* [Your instructions] Establish how many lines below contain the string "install". Respond with that number alone.

Segment Start: Data to examine

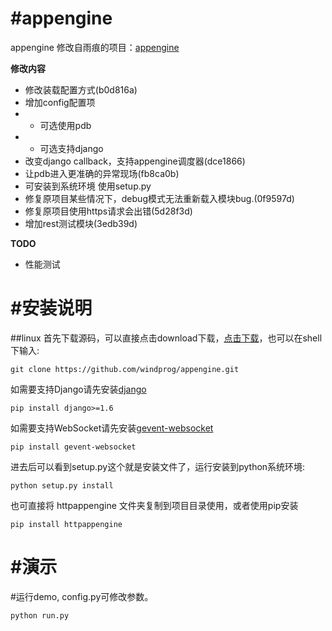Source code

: #appengine
=========
appengine 修改自雨痕的项目：[appengine](https://github.com/qyuhen/appengine)

**修改内容**

* 修改装载配置方式(b0d816a)
* 增加config配置项
* * 可选使用pdb
* * 可选支持django
* 改变django callback，支持appengine调度器(dce1866)
* 让pdb进入更准确的异常现场(fb8ca0b)
* 可安装到系统环境 使用setup.py
* 修复原项目某些情况下，debug模式无法重新载入模块bug.(0f9597d)
* 修复原项目使用https请求会出错(5d28f3d)
* 增加rest测试模块(3edb39d)

**TODO**

* 性能测试


#安装说明
===================
##linux
首先下载源码，可以直接点击download下载，[点击下载](https://github.com/windprog/appengine/archive/master.zip)，也可以在shell下输入:

	git clone https://github.com/windprog/appengine.git
	
如需要支持Django请先安装[django](https://github.com/django/django)

    pip install django>=1.6

如需要支持WebSocket请先安装[gevent-websocket](https://github.com/jgelens/gevent-websocket)

    pip install gevent-websocket

进去后可以看到setup.py这个就是安装文件了，运行安装到python系统环境:

	python setup.py install

也可直接将 httpappengine 文件夹复制到项目目录使用，或者使用pip安装

	pip install httpappengine


#演示
===================
#运行demo, config.py可修改参数。

    python run.py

Segment End: Data to examine

* [Result for this exercise] 4